◆ REQUIRED WORK:
Restate word for word the entries below, starting with the line with "sending orders from streams" and continuing through the line with "The following options". Include both of those lines and no others.

◆ THE DATA:
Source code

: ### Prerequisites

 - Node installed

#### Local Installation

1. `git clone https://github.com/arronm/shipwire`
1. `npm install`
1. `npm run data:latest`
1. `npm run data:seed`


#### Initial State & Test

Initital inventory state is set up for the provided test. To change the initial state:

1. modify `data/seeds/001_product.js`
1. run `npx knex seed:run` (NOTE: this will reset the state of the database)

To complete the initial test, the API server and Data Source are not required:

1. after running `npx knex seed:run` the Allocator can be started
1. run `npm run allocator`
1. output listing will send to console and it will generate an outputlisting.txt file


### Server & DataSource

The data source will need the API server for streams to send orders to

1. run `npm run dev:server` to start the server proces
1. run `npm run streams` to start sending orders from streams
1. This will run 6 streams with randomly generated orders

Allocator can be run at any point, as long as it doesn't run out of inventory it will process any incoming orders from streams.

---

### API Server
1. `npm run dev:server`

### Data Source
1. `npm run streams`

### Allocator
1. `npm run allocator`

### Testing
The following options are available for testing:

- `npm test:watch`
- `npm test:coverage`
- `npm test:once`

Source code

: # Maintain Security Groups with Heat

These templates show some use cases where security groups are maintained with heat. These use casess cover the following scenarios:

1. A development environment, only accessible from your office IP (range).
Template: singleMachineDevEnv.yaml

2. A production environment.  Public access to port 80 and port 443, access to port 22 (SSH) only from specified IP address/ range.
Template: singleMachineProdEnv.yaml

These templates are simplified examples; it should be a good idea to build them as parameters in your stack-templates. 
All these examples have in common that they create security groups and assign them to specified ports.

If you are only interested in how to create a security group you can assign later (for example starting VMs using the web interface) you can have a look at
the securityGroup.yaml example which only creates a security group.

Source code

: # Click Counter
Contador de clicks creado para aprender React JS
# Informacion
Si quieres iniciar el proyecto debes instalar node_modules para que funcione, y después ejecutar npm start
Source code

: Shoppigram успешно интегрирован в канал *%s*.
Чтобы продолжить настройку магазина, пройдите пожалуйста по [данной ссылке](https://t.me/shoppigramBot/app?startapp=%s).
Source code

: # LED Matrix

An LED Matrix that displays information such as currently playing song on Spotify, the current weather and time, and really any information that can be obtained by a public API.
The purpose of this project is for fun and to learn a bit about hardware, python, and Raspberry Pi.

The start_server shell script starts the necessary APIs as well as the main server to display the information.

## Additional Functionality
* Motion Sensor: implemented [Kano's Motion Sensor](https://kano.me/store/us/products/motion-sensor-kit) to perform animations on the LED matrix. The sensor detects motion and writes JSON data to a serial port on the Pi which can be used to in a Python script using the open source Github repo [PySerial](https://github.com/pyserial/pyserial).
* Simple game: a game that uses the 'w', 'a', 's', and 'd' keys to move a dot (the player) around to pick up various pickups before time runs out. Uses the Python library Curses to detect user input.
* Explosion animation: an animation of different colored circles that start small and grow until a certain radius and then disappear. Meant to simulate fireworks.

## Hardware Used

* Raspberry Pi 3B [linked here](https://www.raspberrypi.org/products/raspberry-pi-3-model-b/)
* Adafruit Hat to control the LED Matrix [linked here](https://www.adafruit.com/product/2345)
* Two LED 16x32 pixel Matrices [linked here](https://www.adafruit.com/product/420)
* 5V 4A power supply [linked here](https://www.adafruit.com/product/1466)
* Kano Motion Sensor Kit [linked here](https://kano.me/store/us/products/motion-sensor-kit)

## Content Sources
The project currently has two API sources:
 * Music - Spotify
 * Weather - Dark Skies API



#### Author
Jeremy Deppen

◆ ANSWER:
1. run `npm run streams` to start sending orders from streams
1. This will run 6 streams with randomly generated orders

Allocator can be run at any point, as long as it doesn't run out of inventory it will process any incoming orders from streams.

---

### API Server
1. `npm run dev:server`

### Data Source
1. `npm run streams`

### Allocator
1. `npm run allocator`

### Testing
The following options are available for testing:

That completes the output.